TASK OBJECTIVE:
The result should be a word-for-word retyping of the entries below, free of pictures.
************
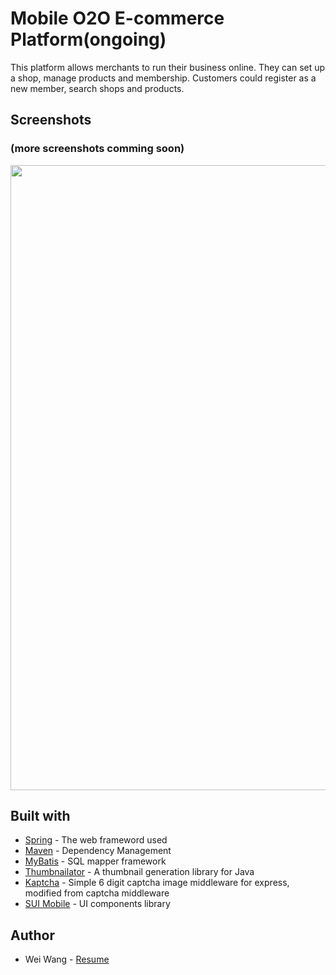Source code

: # Mobile O2O E-commerce Platform(ongoing)
This platform allows merchants to run their business online. They can set up a shop, manage products and membership. Customers could register as a new member, search shops and products.

## Screenshots
### (more screenshots comming soon)

<img src="https://github.com/mountalps/illustration/blob/master/shop-2.jpg" width="1000">


## Built with
- [Spring](https://spring.io) - The web frameword used
- [Maven](https://maven.apache.org) - Dependency Management
- [MyBatis](http://www.mybatis.org/mybatis-3/) - SQL mapper framework
- [Thumbnailator](https://github.com/coobird/thumbnailator) - A thumbnail generation library for Java
- [Kaptcha](https://code.google.com/archive/p/kaptcha/) - Simple 6 digit captcha image middleware for express, modified from captcha middleware
- [SUI Mobile](http://m.sui.taobao.org) - UI components library


## Author
- Wei Wang - [Resume](https://www.linkedin.com/in/weiwang0704/)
************
TASK RESULT:
Source code

: # Mobile O2O E-commerce Platform(ongoing)
This platform allows merchants to run their business online. They can set up a shop, manage products and membership. Customers could register as a new member, search shops and products.

## Screenshots
### (more screenshots comming soon)

<img src="https://github.com/mountalps/illustration/blob/master/shop-2.jpg" width="1000">


## Built with
- [Spring](https://spring.io) - The web frameword used
- [Maven](https://maven.apache.org) - Dependency Management
- [MyBatis](http://www.mybatis.org/mybatis-3/) - SQL mapper framework
- [Thumbnailator](https://github.com/coobird/thumbnailator) - A thumbnail generation library for Java
- [Kaptcha](https://code.google.com/archive/p/kaptcha/) - Simple 6 digit captcha image middleware for express, modified from captcha middleware
- [SUI Mobile](http://m.sui.taobao.org) - UI components library


## Author
- Wei Wang - [Resume](https://www.linkedin.com/in/weiwang0704/)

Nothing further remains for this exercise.